A cinque anni di distanza dal grande successo di Olive Kitteridge, Premio Pulitzer 2009, Elizabeth Strout ci regala un grande romanzo corale sull’essere fratelli e sull’inesorabile richiamo della famiglia e delle radici. I ragazzi Burgess, come vengono chiamati Jim, Bob e Susan, sono nati a Shirley Falls, nel Maine, e sono cresciuti in una piccola casa gialla in cima a una collina, in un angolo di continente appartato. Da adulti si sono allontanati, ognuno a scacciare il ricordo di un antico dramma familiare mai spento. Lassù è rimasta solo Susan, mentre gli altri due vivono a Brooklyn, New York. Nei Burgess si possono scorgere tre anime distinte e tanto diverse che è quasi impensabile immaginarli nella stessa foto di famiglia. Eppure, quando inizia questa storia, Susan chiama e chiede aiuto proprio a Bob e Jim: suo figlio, loro nipote, è nei guai. E allora non solo i tre fratelli sono costretti a riavvicinarsi, a dividere la preoccupazione e a tentare di ricomporre un trauma che alimenta ogni minima increspatura della loro intimità, ma sono anche travolti da una rivoluzione privata che implica, per tutti, il progetto di una nuova vita. L’ultimo romanzo di Elizabeth Strout è un’istantanea scattata nel momento esatto in cui le fragilità affettive escono allo scoperto mostrando tutta la complessità dei legami indissolubili. La sottile accortezza narrativa, che si manifesta in dettagli minuti quanto necessari, riesce a illuminare i più esili movimenti dell’animo e a scandagliare l’oscillazione perpetua della nostra emotività.

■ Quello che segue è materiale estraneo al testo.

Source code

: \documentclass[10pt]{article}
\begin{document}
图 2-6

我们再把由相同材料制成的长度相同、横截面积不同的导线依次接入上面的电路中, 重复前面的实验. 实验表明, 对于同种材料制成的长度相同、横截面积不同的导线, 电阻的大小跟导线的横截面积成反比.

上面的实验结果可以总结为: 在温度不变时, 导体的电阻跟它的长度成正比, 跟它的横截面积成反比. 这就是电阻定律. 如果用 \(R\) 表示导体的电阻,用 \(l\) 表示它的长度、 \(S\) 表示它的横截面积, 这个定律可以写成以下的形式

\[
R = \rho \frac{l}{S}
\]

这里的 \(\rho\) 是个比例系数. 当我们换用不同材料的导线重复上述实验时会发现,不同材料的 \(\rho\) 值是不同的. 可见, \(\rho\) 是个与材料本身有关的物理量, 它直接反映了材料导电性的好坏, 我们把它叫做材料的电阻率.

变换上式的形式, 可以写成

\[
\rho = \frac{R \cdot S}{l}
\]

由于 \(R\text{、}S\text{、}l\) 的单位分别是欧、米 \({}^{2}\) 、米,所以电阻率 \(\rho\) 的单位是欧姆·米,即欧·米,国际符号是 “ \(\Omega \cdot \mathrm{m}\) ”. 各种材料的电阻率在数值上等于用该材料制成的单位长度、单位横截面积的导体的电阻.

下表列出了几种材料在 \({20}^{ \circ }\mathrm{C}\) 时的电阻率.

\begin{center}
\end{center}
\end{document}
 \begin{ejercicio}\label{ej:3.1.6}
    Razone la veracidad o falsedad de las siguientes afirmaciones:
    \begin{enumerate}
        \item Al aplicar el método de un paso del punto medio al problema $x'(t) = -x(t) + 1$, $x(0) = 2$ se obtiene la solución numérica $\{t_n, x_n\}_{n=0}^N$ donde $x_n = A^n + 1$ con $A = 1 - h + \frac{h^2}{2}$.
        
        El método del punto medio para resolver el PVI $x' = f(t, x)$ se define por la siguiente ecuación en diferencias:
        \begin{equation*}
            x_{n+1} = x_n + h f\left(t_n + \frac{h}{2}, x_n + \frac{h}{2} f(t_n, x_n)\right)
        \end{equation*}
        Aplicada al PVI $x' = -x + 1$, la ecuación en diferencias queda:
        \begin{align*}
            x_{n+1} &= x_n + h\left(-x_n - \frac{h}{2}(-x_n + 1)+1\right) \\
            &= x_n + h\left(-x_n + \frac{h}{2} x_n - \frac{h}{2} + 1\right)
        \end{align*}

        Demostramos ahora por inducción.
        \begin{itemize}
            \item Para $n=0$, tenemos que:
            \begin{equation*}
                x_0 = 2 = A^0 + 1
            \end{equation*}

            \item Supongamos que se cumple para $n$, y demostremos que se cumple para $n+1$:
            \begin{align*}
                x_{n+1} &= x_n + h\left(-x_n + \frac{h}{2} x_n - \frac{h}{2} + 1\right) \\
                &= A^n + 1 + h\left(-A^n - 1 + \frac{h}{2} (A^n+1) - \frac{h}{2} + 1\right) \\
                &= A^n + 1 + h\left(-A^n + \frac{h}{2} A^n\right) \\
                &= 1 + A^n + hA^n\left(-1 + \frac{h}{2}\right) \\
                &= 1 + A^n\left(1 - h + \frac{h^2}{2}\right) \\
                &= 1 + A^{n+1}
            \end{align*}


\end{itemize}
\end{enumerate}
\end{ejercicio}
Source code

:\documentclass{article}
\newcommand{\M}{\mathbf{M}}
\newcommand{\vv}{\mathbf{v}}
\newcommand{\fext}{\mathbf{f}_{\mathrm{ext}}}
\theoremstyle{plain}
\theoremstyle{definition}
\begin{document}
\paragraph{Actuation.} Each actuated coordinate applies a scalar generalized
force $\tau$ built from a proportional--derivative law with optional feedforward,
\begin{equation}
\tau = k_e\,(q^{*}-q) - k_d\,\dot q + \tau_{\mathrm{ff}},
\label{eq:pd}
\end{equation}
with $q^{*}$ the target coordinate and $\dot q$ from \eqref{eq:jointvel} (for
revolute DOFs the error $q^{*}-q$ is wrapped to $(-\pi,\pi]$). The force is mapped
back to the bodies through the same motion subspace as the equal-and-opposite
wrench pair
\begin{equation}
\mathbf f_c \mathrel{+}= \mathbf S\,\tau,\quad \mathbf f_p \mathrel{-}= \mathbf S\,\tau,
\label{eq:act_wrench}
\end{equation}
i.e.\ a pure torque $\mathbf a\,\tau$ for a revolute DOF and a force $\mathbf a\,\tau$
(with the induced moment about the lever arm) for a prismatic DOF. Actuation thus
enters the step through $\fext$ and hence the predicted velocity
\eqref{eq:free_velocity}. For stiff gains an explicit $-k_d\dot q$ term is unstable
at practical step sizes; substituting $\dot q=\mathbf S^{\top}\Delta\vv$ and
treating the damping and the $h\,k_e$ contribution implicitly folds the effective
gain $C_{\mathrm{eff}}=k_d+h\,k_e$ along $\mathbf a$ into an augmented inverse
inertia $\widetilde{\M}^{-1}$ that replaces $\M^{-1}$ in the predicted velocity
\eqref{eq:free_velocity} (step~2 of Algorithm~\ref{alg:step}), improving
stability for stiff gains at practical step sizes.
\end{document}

Elizabeth Strout è tra le più importanti autrici statunitensi contemporanee. È nata a Portland, nel Maine, nel 1956 e da quasi trent’anni si è stabilita a New York. Fra i molti premi letterari ricevuti, il Premio Pulitzer nel 2009, il Premio Bancarella nel 2010 e il Premio Mondello nel 2012. Dell’autrice Fazi Editore ha pubblicato Amy e Isabelle, Resta con me e Olive Kitteridge. La produzione televisiva americana Hbo ha annunciato la lavorazione di una miniserie ispirata a Olive Kitteridge i cui protagonisti sono gli attori Frances McDormand e Richard Jenkins.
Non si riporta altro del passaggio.